▸ Goal of the exercise
Write the data out in full and word for word. Do not include images.

Stored data:
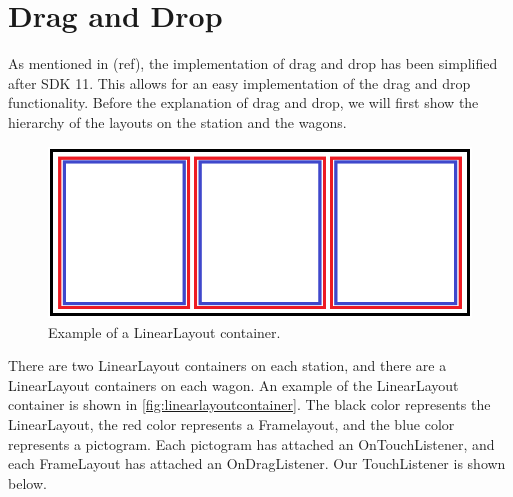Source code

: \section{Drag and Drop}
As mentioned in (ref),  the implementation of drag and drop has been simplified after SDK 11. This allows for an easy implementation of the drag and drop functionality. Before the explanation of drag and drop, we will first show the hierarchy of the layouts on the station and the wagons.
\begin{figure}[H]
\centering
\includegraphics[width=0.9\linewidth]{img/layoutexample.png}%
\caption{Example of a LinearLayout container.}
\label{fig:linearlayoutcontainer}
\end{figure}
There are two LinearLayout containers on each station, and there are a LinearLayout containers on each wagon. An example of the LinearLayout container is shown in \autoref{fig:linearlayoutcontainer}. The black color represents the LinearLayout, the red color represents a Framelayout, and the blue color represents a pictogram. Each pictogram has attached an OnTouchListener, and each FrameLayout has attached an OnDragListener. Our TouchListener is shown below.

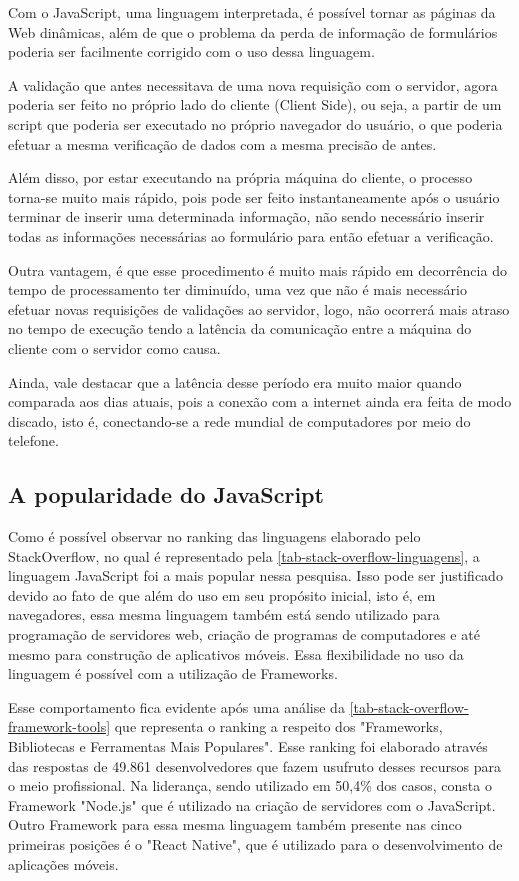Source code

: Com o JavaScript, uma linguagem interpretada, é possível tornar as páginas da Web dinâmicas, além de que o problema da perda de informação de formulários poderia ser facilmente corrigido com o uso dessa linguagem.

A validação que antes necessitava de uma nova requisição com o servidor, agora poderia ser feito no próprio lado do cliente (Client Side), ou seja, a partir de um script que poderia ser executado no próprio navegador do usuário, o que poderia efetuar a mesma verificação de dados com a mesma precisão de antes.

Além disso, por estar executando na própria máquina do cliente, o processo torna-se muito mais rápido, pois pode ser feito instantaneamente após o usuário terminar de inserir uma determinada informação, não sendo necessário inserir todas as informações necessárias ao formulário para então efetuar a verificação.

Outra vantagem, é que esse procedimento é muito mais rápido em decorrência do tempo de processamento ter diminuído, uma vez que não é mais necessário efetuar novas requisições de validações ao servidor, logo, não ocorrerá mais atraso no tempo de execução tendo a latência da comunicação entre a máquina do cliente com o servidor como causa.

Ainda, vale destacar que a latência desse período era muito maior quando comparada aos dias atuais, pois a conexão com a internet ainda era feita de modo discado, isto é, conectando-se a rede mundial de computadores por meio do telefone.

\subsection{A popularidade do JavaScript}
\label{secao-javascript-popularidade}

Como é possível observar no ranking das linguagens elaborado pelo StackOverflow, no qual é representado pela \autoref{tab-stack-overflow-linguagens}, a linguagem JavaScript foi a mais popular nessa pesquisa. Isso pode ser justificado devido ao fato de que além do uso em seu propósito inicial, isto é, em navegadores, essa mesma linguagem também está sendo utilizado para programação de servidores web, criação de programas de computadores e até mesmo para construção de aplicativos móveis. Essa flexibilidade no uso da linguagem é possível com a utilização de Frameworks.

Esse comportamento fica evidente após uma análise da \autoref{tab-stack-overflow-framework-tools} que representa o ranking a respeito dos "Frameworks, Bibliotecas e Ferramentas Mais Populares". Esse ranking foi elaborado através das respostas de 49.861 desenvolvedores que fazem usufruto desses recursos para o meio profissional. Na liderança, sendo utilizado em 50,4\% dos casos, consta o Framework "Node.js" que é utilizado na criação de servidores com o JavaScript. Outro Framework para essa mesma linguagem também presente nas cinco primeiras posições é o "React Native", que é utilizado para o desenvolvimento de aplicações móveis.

▸ Answer area
Source code

: \section{Drag and Drop}
As mentioned in (ref),  the implementation of drag and drop has been simplified after SDK 11. This allows for an easy implementation of the drag and drop functionality. Before the explanation of drag and drop, we will first show the hierarchy of the layouts on the station and the wagons.
\begin{figure}[H]
\centering
\includegraphics[width=0.9\linewidth]{img/layoutexample.png}%
\caption{Example of a LinearLayout container.}
\label{fig:linearlayoutcontainer}
\end{figure}
There are two LinearLayout containers on each station, and there are a LinearLayout containers on each wagon. An example of the LinearLayout container is shown in \autoref{fig:linearlayoutcontainer}. The black color represents the LinearLayout, the red color represents a Framelayout, and the blue color represents a pictogram. Each pictogram has attached an OnTouchListener, and each FrameLayout has attached an OnDragListener. Our TouchListener is shown below.

Source code

: Com o JavaScript, uma linguagem interpretada, é possível tornar as páginas da Web dinâmicas, além de que o problema da perda de informação de formulários poderia ser facilmente corrigido com o uso dessa linguagem.

A validação que antes necessitava de uma nova requisição com o servidor, agora poderia ser feito no próprio lado do cliente (Client Side), ou seja, a partir de um script que poderia ser executado no próprio navegador do usuário, o que poderia efetuar a mesma verificação de dados com a mesma precisão de antes.

Além disso, por estar executando na própria máquina do cliente, o processo torna-se muito mais rápido, pois pode ser feito instantaneamente após o usuário terminar de inserir uma determinada informação, não sendo necessário inserir todas as informações necessárias ao formulário para então efetuar a verificação.

Outra vantagem, é que esse procedimento é muito mais rápido em decorrência do tempo de processamento ter diminuído, uma vez que não é mais necessário efetuar novas requisições de validações ao servidor, logo, não ocorrerá mais atraso no tempo de execução tendo a latência da comunicação entre a máquina do cliente com o servidor como causa.

Ainda, vale destacar que a latência desse período era muito maior quando comparada aos dias atuais, pois a conexão com a internet ainda era feita de modo discado, isto é, conectando-se a rede mundial de computadores por meio do telefone.

\subsection{A popularidade do JavaScript}
\label{secao-javascript-popularidade}

Como é possível observar no ranking das linguagens elaborado pelo StackOverflow, no qual é representado pela \autoref{tab-stack-overflow-linguagens}, a linguagem JavaScript foi a mais popular nessa pesquisa. Isso pode ser justificado devido ao fato de que além do uso em seu propósito inicial, isto é, em navegadores, essa mesma linguagem também está sendo utilizado para programação de servidores web, criação de programas de computadores e até mesmo para construção de aplicativos móveis. Essa flexibilidade no uso da linguagem é possível com a utilização de Frameworks.

Esse comportamento fica evidente após uma análise da \autoref{tab-stack-overflow-framework-tools} que representa o ranking a respeito dos "Frameworks, Bibliotecas e Ferramentas Mais Populares". Esse ranking foi elaborado através das respostas de 49.861 desenvolvedores que fazem usufruto desses recursos para o meio profissional. Na liderança, sendo utilizado em 50,4\% dos casos, consta o Framework "Node.js" que é utilizado na criação de servidores com o JavaScript. Outro Framework para essa mesma linguagem também presente nas cinco primeiras posições é o "React Native", que é utilizado para o desenvolvimento de aplicações móveis.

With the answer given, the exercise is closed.